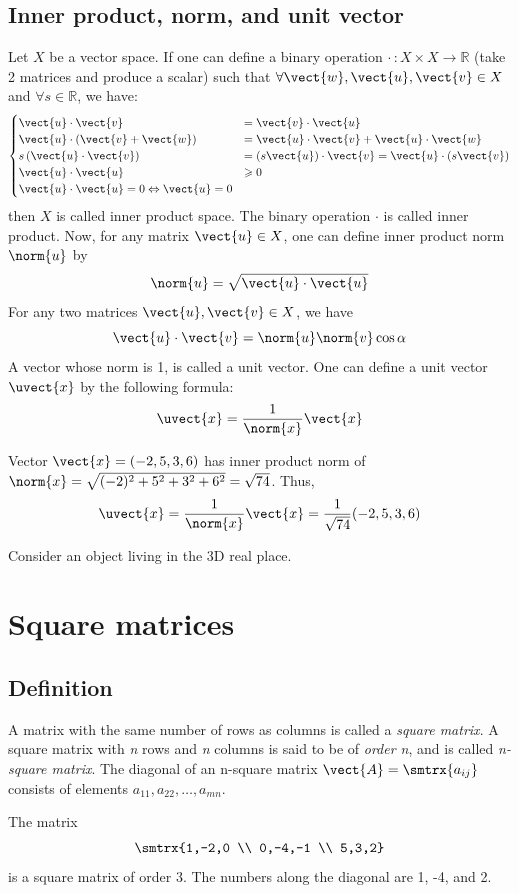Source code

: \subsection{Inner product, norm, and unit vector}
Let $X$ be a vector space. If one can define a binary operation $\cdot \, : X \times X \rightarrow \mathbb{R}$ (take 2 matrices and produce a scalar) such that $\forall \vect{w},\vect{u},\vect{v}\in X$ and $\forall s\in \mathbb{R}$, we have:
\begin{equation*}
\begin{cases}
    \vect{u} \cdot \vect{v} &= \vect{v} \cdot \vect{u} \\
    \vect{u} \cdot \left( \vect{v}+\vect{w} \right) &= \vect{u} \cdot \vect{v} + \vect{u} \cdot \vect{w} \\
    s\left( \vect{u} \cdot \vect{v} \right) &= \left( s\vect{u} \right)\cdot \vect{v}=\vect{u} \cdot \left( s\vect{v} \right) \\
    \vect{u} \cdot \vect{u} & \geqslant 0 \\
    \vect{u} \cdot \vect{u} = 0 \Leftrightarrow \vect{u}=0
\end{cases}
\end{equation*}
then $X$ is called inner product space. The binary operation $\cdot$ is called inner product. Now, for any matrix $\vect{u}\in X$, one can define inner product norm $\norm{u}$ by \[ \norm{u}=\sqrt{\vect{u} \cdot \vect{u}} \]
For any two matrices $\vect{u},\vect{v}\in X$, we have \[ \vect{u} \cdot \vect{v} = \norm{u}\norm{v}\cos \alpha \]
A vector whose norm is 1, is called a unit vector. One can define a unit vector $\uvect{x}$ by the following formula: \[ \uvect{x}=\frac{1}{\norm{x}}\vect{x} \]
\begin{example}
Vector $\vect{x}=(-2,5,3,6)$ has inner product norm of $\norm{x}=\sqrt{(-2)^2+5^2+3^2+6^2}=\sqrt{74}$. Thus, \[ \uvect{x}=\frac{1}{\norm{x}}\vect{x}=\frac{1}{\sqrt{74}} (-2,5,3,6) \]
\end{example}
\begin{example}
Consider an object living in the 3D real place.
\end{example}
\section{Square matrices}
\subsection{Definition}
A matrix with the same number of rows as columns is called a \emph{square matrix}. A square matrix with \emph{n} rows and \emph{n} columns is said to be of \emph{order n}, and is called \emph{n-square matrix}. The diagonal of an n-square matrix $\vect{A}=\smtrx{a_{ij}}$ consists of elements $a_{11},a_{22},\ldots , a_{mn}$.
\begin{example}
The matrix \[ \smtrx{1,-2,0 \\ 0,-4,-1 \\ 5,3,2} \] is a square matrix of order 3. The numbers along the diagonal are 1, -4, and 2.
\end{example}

|---|

ASSIGNMENT |
Drop the pictures and copy the data exactly.

ANSWER |
Source code

: \subsection{Inner product, norm, and unit vector}
Let $X$ be a vector space. If one can define a binary operation $\cdot \, : X \times X \rightarrow \mathbb{R}$ (take 2 matrices and produce a scalar) such that $\forall \vect{w},\vect{u},\vect{v}\in X$ and $\forall s\in \mathbb{R}$, we have:
\begin{equation*}
\begin{cases}
    \vect{u} \cdot \vect{v} &= \vect{v} \cdot \vect{u} \\
    \vect{u} \cdot \left( \vect{v}+\vect{w} \right) &= \vect{u} \cdot \vect{v} + \vect{u} \cdot \vect{w} \\
    s\left( \vect{u} \cdot \vect{v} \right) &= \left( s\vect{u} \right)\cdot \vect{v}=\vect{u} \cdot \left( s\vect{v} \right) \\
    \vect{u} \cdot \vect{u} & \geqslant 0 \\
    \vect{u} \cdot \vect{u} = 0 \Leftrightarrow \vect{u}=0
\end{cases}
\end{equation*}
then $X$ is called inner product space. The binary operation $\cdot$ is called inner product. Now, for any matrix $\vect{u}\in X$, one can define inner product norm $\norm{u}$ by \[ \norm{u}=\sqrt{\vect{u} \cdot \vect{u}} \]
For any two matrices $\vect{u},\vect{v}\in X$, we have \[ \vect{u} \cdot \vect{v} = \norm{u}\norm{v}\cos \alpha \]
A vector whose norm is 1, is called a unit vector. One can define a unit vector $\uvect{x}$ by the following formula: \[ \uvect{x}=\frac{1}{\norm{x}}\vect{x} \]
\begin{example}
Vector $\vect{x}=(-2,5,3,6)$ has inner product norm of $\norm{x}=\sqrt{(-2)^2+5^2+3^2+6^2}=\sqrt{74}$. Thus, \[ \uvect{x}=\frac{1}{\norm{x}}\vect{x}=\frac{1}{\sqrt{74}} (-2,5,3,6) \]
\end{example}
\begin{example}
Consider an object living in the 3D real place.
\end{example}
\section{Square matrices}
\subsection{Definition}
A matrix with the same number of rows as columns is called a \emph{square matrix}. A square matrix with \emph{n} rows and \emph{n} columns is said to be of \emph{order n}, and is called \emph{n-square matrix}. The diagonal of an n-square matrix $\vect{A}=\smtrx{a_{ij}}$ consists of elements $a_{11},a_{22},\ldots , a_{mn}$.
\begin{example}
The matrix \[ \smtrx{1,-2,0 \\ 0,-4,-1 \\ 5,3,2} \] is a square matrix of order 3. The numbers along the diagonal are 1, -4, and 2.
\end{example}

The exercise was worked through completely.